*** Opening GIVEN DATA ***
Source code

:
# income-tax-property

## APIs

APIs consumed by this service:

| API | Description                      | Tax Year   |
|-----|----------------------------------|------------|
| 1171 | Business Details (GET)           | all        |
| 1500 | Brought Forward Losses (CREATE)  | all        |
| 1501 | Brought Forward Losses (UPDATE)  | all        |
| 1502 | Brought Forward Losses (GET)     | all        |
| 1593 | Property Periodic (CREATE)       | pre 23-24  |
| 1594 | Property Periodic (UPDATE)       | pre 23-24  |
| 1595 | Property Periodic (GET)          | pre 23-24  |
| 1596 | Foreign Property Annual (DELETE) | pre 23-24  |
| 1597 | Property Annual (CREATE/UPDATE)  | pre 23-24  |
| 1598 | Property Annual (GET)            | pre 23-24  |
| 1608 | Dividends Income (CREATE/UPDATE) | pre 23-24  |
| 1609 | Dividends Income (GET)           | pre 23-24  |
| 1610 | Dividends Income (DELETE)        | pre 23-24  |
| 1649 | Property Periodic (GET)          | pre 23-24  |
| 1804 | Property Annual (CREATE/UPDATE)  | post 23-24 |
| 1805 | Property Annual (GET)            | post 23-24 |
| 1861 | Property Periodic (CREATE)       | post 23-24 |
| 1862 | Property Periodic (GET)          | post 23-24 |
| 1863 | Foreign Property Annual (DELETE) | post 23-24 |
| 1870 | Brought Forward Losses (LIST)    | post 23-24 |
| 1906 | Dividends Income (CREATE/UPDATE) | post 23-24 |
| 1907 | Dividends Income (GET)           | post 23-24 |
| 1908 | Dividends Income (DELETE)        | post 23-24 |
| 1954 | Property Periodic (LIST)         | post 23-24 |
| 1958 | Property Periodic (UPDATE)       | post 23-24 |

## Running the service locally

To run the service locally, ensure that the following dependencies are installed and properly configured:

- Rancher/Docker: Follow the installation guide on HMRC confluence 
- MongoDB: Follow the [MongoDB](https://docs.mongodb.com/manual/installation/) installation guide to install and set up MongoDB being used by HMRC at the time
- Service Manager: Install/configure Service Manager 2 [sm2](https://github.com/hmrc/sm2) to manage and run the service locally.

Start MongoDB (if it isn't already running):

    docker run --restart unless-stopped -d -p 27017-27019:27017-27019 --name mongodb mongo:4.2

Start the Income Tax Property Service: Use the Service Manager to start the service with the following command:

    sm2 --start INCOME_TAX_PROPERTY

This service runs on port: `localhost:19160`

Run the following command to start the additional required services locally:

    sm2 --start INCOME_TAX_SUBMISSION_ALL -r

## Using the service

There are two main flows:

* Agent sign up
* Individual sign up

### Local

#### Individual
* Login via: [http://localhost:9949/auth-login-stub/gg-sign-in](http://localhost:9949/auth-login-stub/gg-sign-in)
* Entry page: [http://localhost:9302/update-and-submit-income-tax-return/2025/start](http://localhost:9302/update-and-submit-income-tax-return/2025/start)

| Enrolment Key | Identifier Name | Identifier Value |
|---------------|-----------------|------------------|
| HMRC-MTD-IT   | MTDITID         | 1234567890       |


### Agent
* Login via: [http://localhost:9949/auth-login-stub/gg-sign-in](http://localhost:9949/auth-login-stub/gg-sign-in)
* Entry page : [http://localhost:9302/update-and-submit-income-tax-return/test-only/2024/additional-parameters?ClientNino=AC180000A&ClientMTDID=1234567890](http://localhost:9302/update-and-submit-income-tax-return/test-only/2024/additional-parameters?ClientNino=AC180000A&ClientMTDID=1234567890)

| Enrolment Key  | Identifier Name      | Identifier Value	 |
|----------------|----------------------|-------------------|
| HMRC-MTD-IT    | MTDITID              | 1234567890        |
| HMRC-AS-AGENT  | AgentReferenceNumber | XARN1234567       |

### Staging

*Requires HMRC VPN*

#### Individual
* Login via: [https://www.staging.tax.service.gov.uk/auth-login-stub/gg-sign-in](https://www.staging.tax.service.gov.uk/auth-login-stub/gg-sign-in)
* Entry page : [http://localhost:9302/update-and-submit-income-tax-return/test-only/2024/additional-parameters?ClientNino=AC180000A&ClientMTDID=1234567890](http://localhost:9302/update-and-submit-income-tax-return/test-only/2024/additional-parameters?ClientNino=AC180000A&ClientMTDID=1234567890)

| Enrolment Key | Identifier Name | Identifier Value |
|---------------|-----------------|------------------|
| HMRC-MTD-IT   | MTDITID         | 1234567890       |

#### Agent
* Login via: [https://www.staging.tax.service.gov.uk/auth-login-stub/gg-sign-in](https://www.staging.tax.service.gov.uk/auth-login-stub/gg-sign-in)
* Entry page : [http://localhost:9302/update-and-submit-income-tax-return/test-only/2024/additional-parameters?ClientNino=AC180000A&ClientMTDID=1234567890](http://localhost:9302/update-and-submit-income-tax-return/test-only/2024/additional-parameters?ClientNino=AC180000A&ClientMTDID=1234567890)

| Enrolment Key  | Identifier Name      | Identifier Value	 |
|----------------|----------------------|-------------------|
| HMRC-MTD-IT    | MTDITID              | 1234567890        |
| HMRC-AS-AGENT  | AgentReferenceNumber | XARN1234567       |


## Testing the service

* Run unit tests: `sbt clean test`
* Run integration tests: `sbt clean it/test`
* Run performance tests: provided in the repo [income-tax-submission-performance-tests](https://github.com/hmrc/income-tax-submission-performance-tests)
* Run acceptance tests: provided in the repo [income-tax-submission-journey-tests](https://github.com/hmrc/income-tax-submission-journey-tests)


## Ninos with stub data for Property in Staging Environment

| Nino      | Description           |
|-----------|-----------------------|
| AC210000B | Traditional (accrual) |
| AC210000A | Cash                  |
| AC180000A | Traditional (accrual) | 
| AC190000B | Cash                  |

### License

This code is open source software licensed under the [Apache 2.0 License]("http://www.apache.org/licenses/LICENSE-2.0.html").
*** Closing GIVEN DATA ***
▸ **WORK INSTRUCTIONS**: Going down from the first line of the entries above, restate each line word for word until the line holding "Start MongoDB (if" is done.

▸ **RESULT OF THE TASK**:
Source code

:
# income-tax-property

## APIs

APIs consumed by this service:

| API | Description                      | Tax Year   |
|-----|----------------------------------|------------|
| 1171 | Business Details (GET)           | all        |
| 1500 | Brought Forward Losses (CREATE)  | all        |
| 1501 | Brought Forward Losses (UPDATE)  | all        |
| 1502 | Brought Forward Losses (GET)     | all        |
| 1593 | Property Periodic (CREATE)       | pre 23-24  |
| 1594 | Property Periodic (UPDATE)       | pre 23-24  |
| 1595 | Property Periodic (GET)          | pre 23-24  |
| 1596 | Foreign Property Annual (DELETE) | pre 23-24  |
| 1597 | Property Annual (CREATE/UPDATE)  | pre 23-24  |
| 1598 | Property Annual (GET)            | pre 23-24  |
| 1608 | Dividends Income (CREATE/UPDATE) | pre 23-24  |
| 1609 | Dividends Income (GET)           | pre 23-24  |
| 1610 | Dividends Income (DELETE)        | pre 23-24  |
| 1649 | Property Periodic (GET)          | pre 23-24  |
| 1804 | Property Annual (CREATE/UPDATE)  | post 23-24 |
| 1805 | Property Annual (GET)            | post 23-24 |
| 1861 | Property Periodic (CREATE)       | post 23-24 |
| 1862 | Property Periodic (GET)          | post 23-24 |
| 1863 | Foreign Property Annual (DELETE) | post 23-24 |
| 1870 | Brought Forward Losses (LIST)    | post 23-24 |
| 1906 | Dividends Income (CREATE/UPDATE) | post 23-24 |
| 1907 | Dividends Income (GET)           | post 23-24 |
| 1908 | Dividends Income (DELETE)        | post 23-24 |
| 1954 | Property Periodic (LIST)         | post 23-24 |
| 1958 | Property Periodic (UPDATE)       | post 23-24 |

## Running the service locally

To run the service locally, ensure that the following dependencies are installed and properly configured:

- Rancher/Docker: Follow the installation guide on HMRC confluence 
- MongoDB: Follow the [MongoDB](https://docs.mongodb.com/manual/installation/) installation guide to install and set up MongoDB being used by HMRC at the time
- Service Manager: Install/configure Service Manager 2 [sm2](https://github.com/hmrc/sm2) to manage and run the service locally.

Start MongoDB (if it isn't already running):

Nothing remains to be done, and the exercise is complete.